Bien sûr, les poilus sont tous ici un peu crétins, c’est ce qui fait leur charme d’ailleurs. Mais à travers ces portraits grinçants et sans avoir l’air d’y toucher, Bouzard dit les officiers belliqueux aux ambitions aussi ridicules que suicidaires pour leurs troupes, il dit les petites lâchetés bien compréhensibles de ces soldats qui n’ont rien de héros mais restent avant tout des hommes. Il alterne le délire, une certaine forme de légèreté et des moments plus graves, notamment les épisodes où le troufion Pierre écrit à sa chère Suzanne. En fil rouge de l’album, on suit la disparition progressive de la population d’un village de province dont les forces vives envoyées au front sont peu à peu décimées. Et quand le seul rescapé, blessé, retourne sur ces terres, les aïeux règlent vite son cas :

- Hé bé, il en reviendra au moins ! 
- Oui, et c’est pas le meilleur.
- Ah, c’est sûr que c’est pas avec ça que le village va se repeupler.

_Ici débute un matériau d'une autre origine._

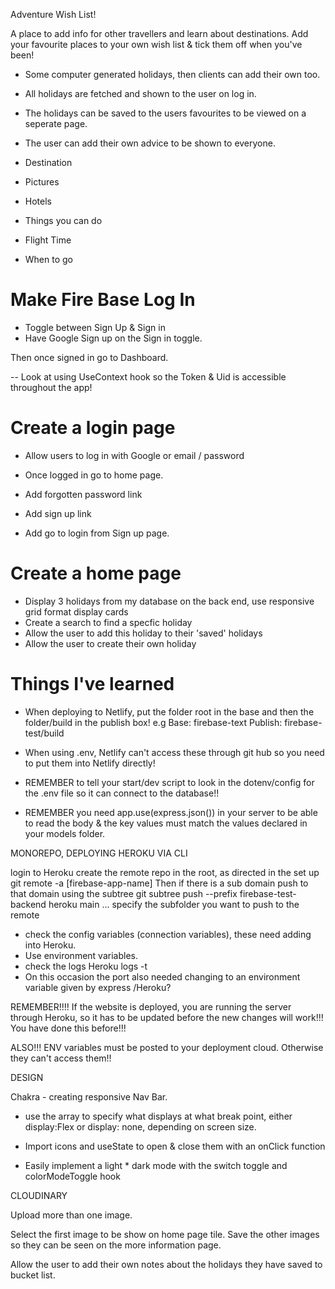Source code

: Adventure Wish List! 

A place to add info for other travellers and learn about destinations. 
Add your favourite places to your own wish list & tick them off when you've been! 

- Some computer generated holidays, then clients can add their own too. 
- All holidays are fetched and shown to the user on log in. 
- The holidays can be saved to the users favourites to be viewed on a seperate page. 
- The user can add their own advice to be shown to everyone. 

- Destination
- Pictures
- Hotels
- Things you can do
- Flight Time 
- When to go

# Make Fire Base Log In

- Toggle between Sign Up & Sign in
- Have Google Sign up on the Sign in toggle. 

Then once signed in go to Dashboard. 

-- Look at using UseContext hook so the Token & Uid is accessible throughout the app! 

# Create a login page
- Allow users to log in with Google or email / password 
- Once logged in go to home page. 

- Add forgotten password link
- Add sign up link
- Add go to login from Sign up page. 

# Create a home page

- Display 3 holidays from my database on the back end,
     use responsive grid format
     display cards
- Create a search to find a specfic holiday
- Allow the user to add this holiday to their 'saved' holidays
- Allow the user to create their own holiday 

# Things I've learned

- When deploying to Netlify, put the folder root in the base and then the folder/build in the publish box! 
e.g Base: firebase-text 
    Publish: firebase-test/build

- When using .env, Netlify can't access these through git hub so you need to put them into Netlify directly! 

- REMEMBER to tell your start/dev script to look in the dotenv/config for the .env file so it can connect to the database!! 

- REMEMBER you need app.use(express.json()) in your server to be able to read the body & the key values must match the values declared in your models folder. 


MONOREPO, 
DEPLOYING HEROKU VIA CLI 

login to Heroku 
create the remote repo in the root, as directed in the set up
git remote -a [firebase-app-name]
Then if there is a sub domain push to that domain using the subtree
git subtree push --prefix firebase-test-backend heroku main
... specify the subfolder you want to push to the remote

- check the config variables (connection variables), these need adding into Heroku. 
- Use environment variables. 
- check the logs Heroku logs -t
- On this occasion the port also needed changing to an environment variable given by express /Heroku? 

REMEMBER!!!!
If the website is deployed, you are running the server through Heroku, so it has to be updated before the new changes will work!!! 
You have done this before!!! 

ALSO!!! ENV variables must be posted to your deployment cloud. Otherwise they can't access them!! 

DESIGN

Chakra - creating responsive Nav Bar. 
- use the array to specify what displays at what break point, either display:Flex or display: none, depending on screen size. 

- Import icons and useState to open & close them with an onClick function 

- Easily implement a light * dark mode with the switch toggle and colorModeToggle hook

CLOUDINARY 

Upload more than one image.

Select the first image to be show on home page tile. 
Save the other images so they can be seen on the more information page. 

Allow the user to add their own notes about the holidays they have saved to bucket list.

Décalé, irrévérencieux, engagé, drôle et sacrément casse-gueule. Autant vous dire que j’ai apprécié cet album inclassable qui, je l’avoue sans honte, m’a pris par surprise alors que je me réjouissais avant le coup de le descendre en flèche. Comme quoi.

Les poilus frisent le burn-out de Guillaume Bouzard. Fluide Glacial, 2016. 48 pages. 10,95 euros.